The women watch her with more mixed sentiments, mostly.
Some supercilious. Some envious. Some indifferent. Some amused. Some nostalgic, and regretful. A few Arsinoes to Molière's Célimène.
And why did she say "toi aussi" to me ?
I, over 50, who was wearing old dirty jeans, with a tank top, with spurs that keep me from twirling these days ?
It wasn't a conventional backhand return of a compliment. Didn't sound like that, at least.
Was it my hat ?
Did she see in me some trace of who i was ? (but not at her age...)
Mystery.
Epiphany...

4 comments:

Toby said...

Lovely.

As usual from me a question for you:

An epiphany is a revelation or insight, yet here what is revealed to you is a mystery. Although on the surface this is somewhat paradoxical, this seems to match up with the young girl not knowing she knows her power. What is 'knowing' and from that what is 'innocence'?

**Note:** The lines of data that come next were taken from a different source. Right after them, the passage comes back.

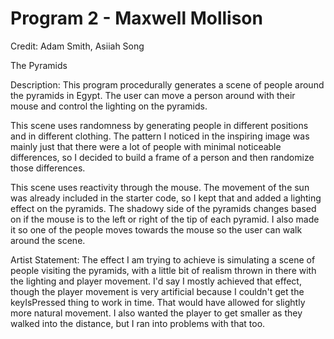 # Program 2 - Maxwell Mollison

Credit: Adam Smith, Asiiah Song

The Pyramids

Description: This program procedurally generates a scene of people around the pyramids in Egypt. The user can move a person around with their mouse and control the lighting on the pyramids.

This scene uses randomness by generating people in different positions and in different clothing. The pattern I noticed in the inspiring image was mainly just that there were a lot of people with minimal noticeable differences, so I decided to build a frame of a person and then randomize those differences.

This scene uses reactivity through the mouse. The movement of the sun was already included in the starter code, so I kept that and added a lighting effect on the pyramids. The shadowy side of the pyramids changes based on if the mouse is to the left or right of the tip of each pyramid. I also made it so one of the people moves towards the mouse so the user can walk around the scene.
 
Artist Statement: The effect I am trying to achieve is simulating a scene of people visiting the pyramids, with a little bit of realism thrown in there with the lighting and player movement. I'd say I mostly achieved that effect, though the player movement is very artificial because I couldn't get the keyIsPressed thing to work in time. That would have allowed for slightly more natural movement. I also wanted the player to get smaller as they walked into the distance, but I ran into problems with that too.
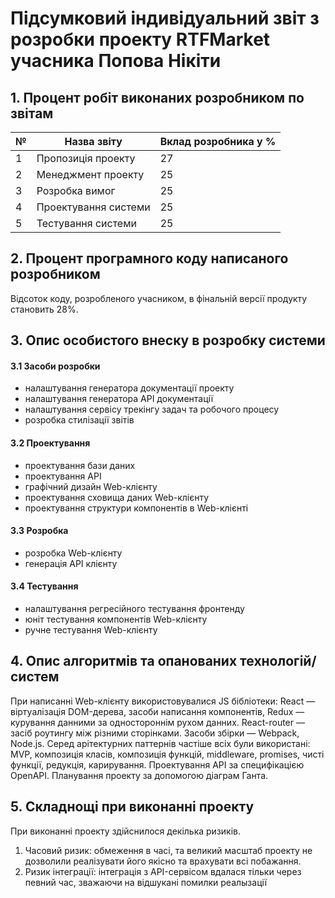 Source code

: # Підсумковий індивідуальний звіт з розробки проекту RTFMarket учасника Попова Нікіти

## 1. Процент робіт виконаних розробником по звітам

| № | Назва звіту          | Вклад розробника у % |
| - | -------------------- | -------------------- |
| 1 | Пропозиція проекту   | 27                   |
| 2 | Менеджмент проекту   | 25                   |
| 3 | Розробка вимог       | 25                   |
| 4 | Проектування системи | 25                   |
| 5 | Тестування системи   | 25                   |

## 2. Процент програмного коду написаного розробником

Відсоток коду, розробленого учасником, в фінальній версії продукту становить 28%.

## 3. Опис особистого внеску в розробку системи
#### 3.1 Засоби розробки
- налаштування генератора документації проекту
- налаштування генератора API документації
- налаштування сервісу трекінгу задач та робочого процесу
- розробка стилізації звітів
#### 3.2 Проектування
- проектування бази даних
- проектування API
- графічний дизайн Web-клієнту
- проектування сховища даних Web-клієнту
- проектування структури компонентів в Web-клієнті
#### 3.3 Розробка
- розробка Web-клієнту
- генерація API клієнту
#### 3.4 Тестування
- налаштування регресійного тестування фронтенду
- юніт тестування компонентів Web-клієнту
- ручне тестування Web-клієнту
## 4. Опис алгоритмів та опанованих технологій/систем

При написанні Web-клієнту використовувалися JS бібліотеки: React — віртуалізація DOM-дерева, засоби написання компонентів, Redux — курування данними за одностороннім рухом данних. React-router — засіб роутингу між різними сторінками. Засоби збірки — Webpack, Node.js. 
Серед арітектурних паттернів частіше всіх були використані: MVP, композиція класів, композиція функцій, middleware, promises, чисті функції, редукція, карирування.
Проектування API за специфікацією OpenAPI. Планування проекту за допомогою діаграм Ганта.


## 5. Складнощі при виконанні проекту

При виконанні проекту здійснилося декілька ризиків.

1. Часовий ризик: обмеження в часі, та великий масштаб проекту не дозволили реалізувати його якісно та врахувати всі побажання.
2. Ризик інтеграції: інтеграція з API-сервісом вдалася тільки через певний час, зважаючи на відшукані помилки реалызації





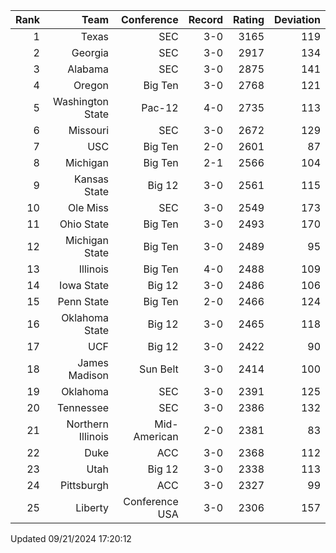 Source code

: | Rank  | Team                 | Conference           | Record   | Rating | Deviation |
| ---:  | ---:                 | ---:                 | ---:     | ---:   | ---:      |
| 1     | Texas                | SEC                  | 3-0      | 3165   | 119       |
| 2     | Georgia              | SEC                  | 3-0      | 2917   | 134       |
| 3     | Alabama              | SEC                  | 3-0      | 2875   | 141       |
| 4     | Oregon               | Big Ten              | 3-0      | 2768   | 121       |
| 5     | Washington State     | Pac-12               | 4-0      | 2735   | 113       |
| 6     | Missouri             | SEC                  | 3-0      | 2672   | 129       |
| 7     | USC                  | Big Ten              | 2-0      | 2601   | 87        |
| 8     | Michigan             | Big Ten              | 2-1      | 2566   | 104       |
| 9     | Kansas State         | Big 12               | 3-0      | 2561   | 115       |
| 10    | Ole Miss             | SEC                  | 3-0      | 2549   | 173       |
| 11    | Ohio State           | Big Ten              | 3-0      | 2493   | 170       |
| 12    | Michigan State       | Big Ten              | 3-0      | 2489   | 95        |
| 13    | Illinois             | Big Ten              | 4-0      | 2488   | 109       |
| 14    | Iowa State           | Big 12               | 3-0      | 2486   | 106       |
| 15    | Penn State           | Big Ten              | 2-0      | 2466   | 124       |
| 16    | Oklahoma State       | Big 12               | 3-0      | 2465   | 118       |
| 17    | UCF                  | Big 12               | 3-0      | 2422   | 90        |
| 18    | James Madison        | Sun Belt             | 3-0      | 2414   | 100       |
| 19    | Oklahoma             | SEC                  | 3-0      | 2391   | 125       |
| 20    | Tennessee            | SEC                  | 3-0      | 2386   | 132       |
| 21    | Northern Illinois    | Mid-American         | 2-0      | 2381   | 83        |
| 22    | Duke                 | ACC                  | 3-0      | 2368   | 112       |
| 23    | Utah                 | Big 12               | 3-0      | 2338   | 113       |
| 24    | Pittsburgh           | ACC                  | 3-0      | 2327   | 99        |
| 25    | Liberty              | Conference USA       | 3-0      | 2306   | 157       |

Updated 09/21/2024 17:20:12
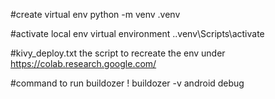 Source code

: #create virtual env
python -m venv .venv

#activate local env virtual environment
.\.venv\Scripts\activate

#kivy_deploy.txt the script to recreate the env under https://colab.research.google.com/

#command to run buildozer
! buildozer -v android debug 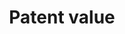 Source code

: ---
layout: default
contributors: Noah Stoffman
cost: None
description: 'The data contains all articles in 244 journals as described in "In-Text
  Patent Citations: A User''s Guide", and all front-page and in-text citations as
  found by the algorithm described in this paper. '
last_edit: Sun, 05 Feb 2023 00:19:06 GMT
location: https://iu.box.com/patents
maintained_by: Noah Stoffman, nstoffma@iu.edu
slug: /patent_value
tags:
- scientific value
- economic growth
- United States
timeframe: 1926-2010
title: Patent value
uuid: 798f092c-3597-41bb-be5d-e5eb15c2b5d3
--- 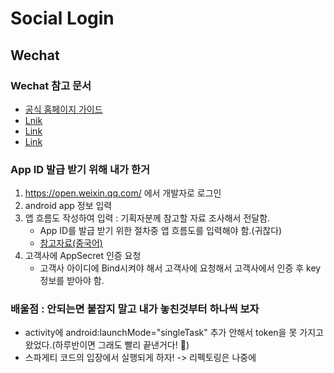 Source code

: # Social Login

## Wechat

### Wechat 참고 문서

* [공식 홈페이지 가이드](https://developers.weixin.qq.com/doc/oplatform/en/Mobile_App/Access_Guide/Android.html)
* [Lnik](https://programmer.group/android-wechat-login-sharing-payment.html)
* [Link](https://www.codetd.com/ko/article/11797285#WXEntryActivity_84)
* [Link](https://medium.com/@joongwon/wechat-login-android-%EC%97%B0%EB%8F%99-17d5c4f27614)

### App ID 발급 받기 위해 내가 한거

1. <https://open.weixin.qq.com/> 에서 개발자로 로그인
1. android app 정보 입력
1. 앱 흐름도 작성하여 입력 : 기획자분께 참고할 자료 조사해서 전달함.
    * App ID를 발급 받기 위한 절차중 앱 흐름도를 입력해야 함.(귀찮다)
    * [참고자료(중국어)](https://mts.jk51.com/tushuo/1876558.html)
1. 고객사에 AppSecret 인증 요청
    * 고객사 아이디에 Bind시켜야 해서 고객사에 요청해서 고객사에서 인증 후 key정보를 받아야 함.

### 배울점 : 안되는면 붙잡지 말고 내가 놓친것부터 하나씩 보자

* activity에  android:launchMode="singleTask" 추가 안해서 token을 못 가지고 왔었다.(하루반이면 그래도 빨리 끝낸거다! :tada:)
* 스파게티 코드의 입장에서 실행되게 하자! -> 리펙토링은 나중에
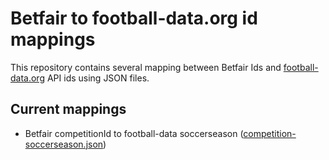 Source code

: # Betfair to football-data.org id mappings
This repository contains several mapping between Betfair Ids and [football-data.org](http://api.football-data.org/) API ids using JSON files.


## Current mappings

* Betfair competitionId to football-data soccerseason ([competition-soccerseason.json](mappings/competition-soccerseason.json))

My younger daughter is very pretty, but afraid of it, or purposefully uninterested in it, studiously so. She will be nine in a little over a month. One of her friends at school is also pretty, but has been indulgently in love with this fact for many years, uses it, enjoys is viscerally. She is nine, and talks often of the troubles (fun though they are) of being loved by so many boys. Sexuality and feminine power are very interesting...

Toby said...

"enjoys it viscerally" I mean...

Debra said...

Innocence and experience ?
Joyce's epiphanies are almost always lost opportunities, or the sudden realization of lost opportunities as I remember, but I may be wrong.
And I don't feel like rereading him to verify this memory.
I see epiphany in our sudden exchange, not necessarily in what I was observing, which as you must know is reconstructed.
What you say about your daughter reminds me of the following :
In Tournon, France last year for an amateur Shakespeare festival put on by adolescent companies, I saw a modern version of the Dream, done by a Maghrebin company, and very well done, too.
The kids burned the stage, they burst with unrepressed but channeled sexuality. And they knew the power of what they were doing (even if they were from so called "underprivileged" backgrounds...)
And the Scottish kids rewrote "Othello" to make it relevant to them...
Poor little "rich" kids. They were so neurotic. In their bodies. In their minds too. It was really sad.
I used to be neurotic that way. Anglo culture encourages it, you know.
And now my 19 year old is pretty neurotic about the whole thing too. Something to do with adolescence, young adulthood. All that self consciousness.
In scientific fashion I say...
around the Mediterranean it's hot and people tend to take their clothes off.
In your homeland, Toby, I ran around in a wool sweater for the whole month of July.
It makes a difference, I think.
A BIG one.

EconomicDisconnect said...

Well it could have been a riddle wrapped in a mystery inside an enigma!